Abstract

To transform an inpatient orthopaedic unit into an age-friendly unit for geriatric fracture center (GFC) patients. Pragmatic dissemination study of a continuous quality improvement intervention with episodic data review. Large quaternary care university hospital with no on-site geriatrics program and no dedicated geriatric inpatient unit. Individuals 60 years of age and older with fragility fracture of the native proximal femur hospitalized from July 2017 to June 2020. A hospital medicine-orthopaedics comanagement model for a GFC was developed using processes, tools, and education provided by the American Geriatrics Society's AGS CoCare: Ortho program to support the age-friendly 4Ms principles: mentation, mobility, medications, and what matters. Delirium reduction strategies included minimizing sleep interruption through changes in blood draw times, order sets for pain management, and nursing education. Mobility specialists were incorporated to improve early mobilization on the orthopaedic unit. Frequency of weight-bearing on postoperative day 1 and frequency of delirium among GFC patients on the orthopaedic unit were compared with those among concurrent GFC patients on other units.
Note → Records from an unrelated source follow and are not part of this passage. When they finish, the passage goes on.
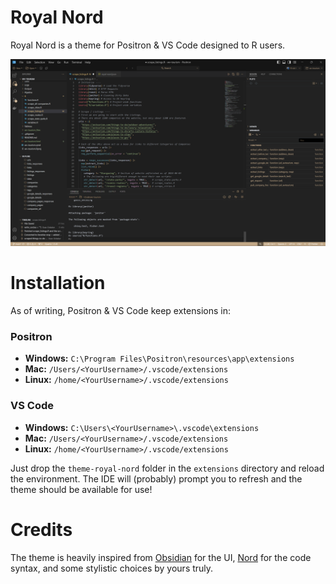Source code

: # Royal Nord
Royal Nord is a theme for Positron & VS Code designed to R users.

![Royal Nord theme for Positron & VS Code](royal-nord.png)

# Installation
As of writing, Positron & VS Code keep extensions in:

### Positron
- **Windows:** `C:\Program Files\Positron\resources\app\extensions`
- **Mac:** `/Users/<YourUsername>/.vscode/extensions`
- **Linux:** `/home/<YourUsername>/.vscode/extensions`

### VS Code
- **Windows:** `C:\Users\<YourUsername>\.vscode\extensions`
- **Mac:** `/Users/<YourUsername>/.vscode/extensions`
- **Linux:** `/home/<YourUsername>/.vscode/extensions`

Just drop the `theme-royal-nord` folder in the `extensions` directory and reload the environment. The IDE will (probably) prompt you to refresh and the theme should be available for use!

# Credits
The theme is heavily inspired from [Obsidian](https://obsidian.md/) for the UI, [Nord](https://www.nordtheme.com/) for the code syntax, and some stylistic choices by yours truly.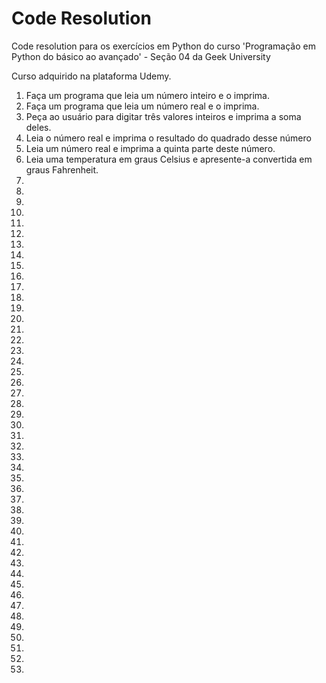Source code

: # Code Resolution
 Code resolution para os exercícios em Python do curso 'Programação em Python do básico ao avançado' - Seção 04 da Geek University

 Curso adquirido na plataforma Udemy.

1. Faça um programa que leia um número inteiro e o imprima.
2. Faça um programa que leia um número real e o imprima.
3. Peça ao usuário para digitar três valores inteiros e imprima a soma deles.
4. Leia o número real e imprima o resultado do quadrado desse número
5. Leia um número real e imprima a quinta parte deste número.
6. Leia uma temperatura em graus Celsius e apresente-a convertida em graus Fahrenheit.
7. 
8. 
9. 
10. 
11. 
12. 
13. 
14. 
15. 
16. 
17. 
18. 
19. 
20. 
21. 
22. 
23. 
24. 
25. 
26. 
27. 
28. 
29. 
30. 
31. 
32. 
33. 
34. 
35. 
36. 
37. 
38. 
39. 
40. 
41. 
42. 
43. 
44. 
45. 
46. 
47. 
48. 
49. 
50. 
51. 
52. 
53. 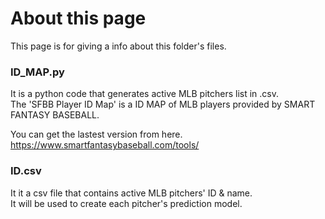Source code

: # About this page  
This page is for giving a info about this folder's files.

### ID_MAP.py 
It is a python code that generates active MLB pitchers list in .csv.  
The 'SFBB Player ID Map' is a ID MAP of MLB players provided by SMART FANTASY BASEBALL.  
  
You can get the lastest version from here.
https://www.smartfantasybaseball.com/tools/

### ID.csv
It it a csv file that contains active MLB pitchers' ID & name.  
It will be used to create each pitcher's prediction model.
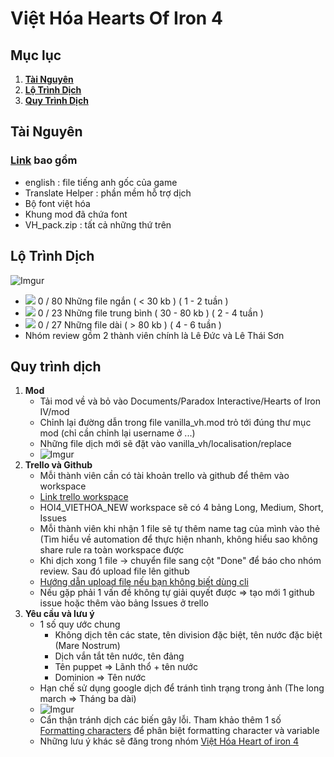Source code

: # Việt Hóa Hearts Of Iron 4

## Mục lục
  1. [**Tài Nguyên**](#tài-nguyên)
  1. [**Lộ Trình Dịch**](#lộ-trình-dịch)
  1. [**Quy Trình Dịch**](#quy-trình-dịch)

## Tài Nguyên
### [Link](https://drive.google.com/drive/folders/1GcsTJVj2rh-PeA-iKQaxqkkv4UmRlgg7?usp=sharing) bao gồm
  * english : file tiếng anh gốc của game        
  * Translate Helper : phần mềm hỗ trợ dịch 
  * Bộ font việt hóa
  * Khung mod đã chứa font
  * VH_pack.zip : tất cả những thứ trên  

## Lộ Trình Dịch
![Imgur](https://imgur.com/ynADp89.png "flow")
   * ![](https://us-central1-progress-markdown.cloudfunctions.net/progress/0)
 0 / 80 Những file ngắn ( < 30 kb ) ( 1 - 2 tuần ) 
   * ![](https://us-central1-progress-markdown.cloudfunctions.net/progress/0)
 0 / 23 Những file trung bình ( 30 - 80 kb ) ( 2 - 4 tuần ) 
   * ![](https://us-central1-progress-markdown.cloudfunctions.net/progress/0)
 0 / 27 Những file dài ( > 80 kb ) ( 4 - 6 tuần ) 
   * Nhóm review gồm 2 thành viên chính là Lê Đức và Lê Thái Sơn

## Quy trình dịch
  1. **Mod**
     * Tải mod về và bỏ vào Documents/Paradox Interactive/Hearts of Iron IV/mod
     * Chỉnh lại đường dẫn trong file vanilla_vh.mod trỏ tới đúng thư mục mod (chỉ cần chỉnh lại username ở ...)
     * Những file dịch mới sẽ đặt vào vanilla_vh/localisation/replace
     * ![Imgur](https://imgur.com/IlJcm07.png 'vanilla_vh.mod')
  2. **Trello và Github**
     * Mỗi thành viên cần có tài khoản trello và github để thêm vào workspace
     * [Link trello workspace](https://trello.com/hoi4_viethoa_new)
     * HOI4_VIETHOA_NEW workspace sẽ có 4 bảng Long, Medium, Short, Issues
     * Mỗi thành viên khi nhận 1 file sẽ tự thêm name tag của mình vào thẻ (Tìm hiểu về automation để thực hiện nhanh, không hiểu sao không share rule ra toàn workspace được
     * Khi dịch xong 1 file -> chuyển file sang cột "Done" để báo cho nhóm review. Sau đó upload file lên github
     * [Hướng dẫn upload file nếu bạn không biết dùng cli](https://www.facebook.com/100015171617407/videos/526754478615150/)
     * Nếu gặp phải 1 vấn đề không tự giải quyết được => tạo mới 1 github issue hoặc thêm vào bảng Issues ở trello
  3. **Yêu cầu và lưu ý**  
     * 1 số quy ước chung
       * Không dịch tên các state, tên division đặc biệt, tên nước đặc biệt (Mare Nostrum)
       * Dịch vắn tắt tên nước, tên đảng
       * Tên puppet => Lãnh thổ + tên nước
       * Dominion => Tên nước
     * Hạn chế sử dụng google dịch để tránh tình trạng trong ảnh (The long march => Tháng ba dài)
     * ![Imgur](https://imgur.com/U8rU7pf.png)
     * Cẩn thận tránh dịch các biến gây lỗi. Tham khảo thêm 1 số [Formatting characters](https://hoi4.paradoxwikis.com/Localisation#Formatting_characters) để phân biệt formatting character và variable
     * Những lưu ý khác sẽ đăng trong nhóm [Việt Hóa Heart of iron 4](https://www.facebook.com/groups/847133609179447)
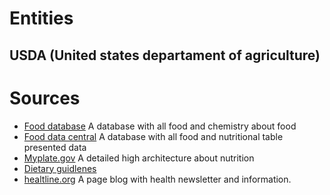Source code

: # Entities

## USDA (United states departament of agriculture)

# Sources

- [Food database](https://foodb.ca) A database with all food and chemistry about
  food
- [Food data central](https://fdc.nal.usda.gov/) A database with all food and
  nutritional table presented data
- [Myplate.gov](https://www.myplate.gov) A detailed high architecture about nutrition
- [Dietary guidlenes](https://www.dietaryguidelines.gov/sites/default/files/2020-12/Dietary_Guidelines_for_Americans_2020-2025.pdf)
- [healtline.org](healtline.org) A page blog with health newsletter and information.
Frequency of delirium was 26% among patients on the orthopaedic unit versus 35% among those on other units (P = 0.055). Frequency of weight-bearing on post-operative day 1 was 84% among patients on the orthopaedic unit versus 72% among those on other units (P = 0.003). AGS CoCare: Ortho is an effective dissemination program for establishing a hospital medicine-orthopaedics comanagement program and making an orthopaedic unit age-friendly in a hospital without onsite geriatricians or a dedicated geriatrics unit. Therapeutic Level III. See Instructions for Authors for a complete description of levels of evidence.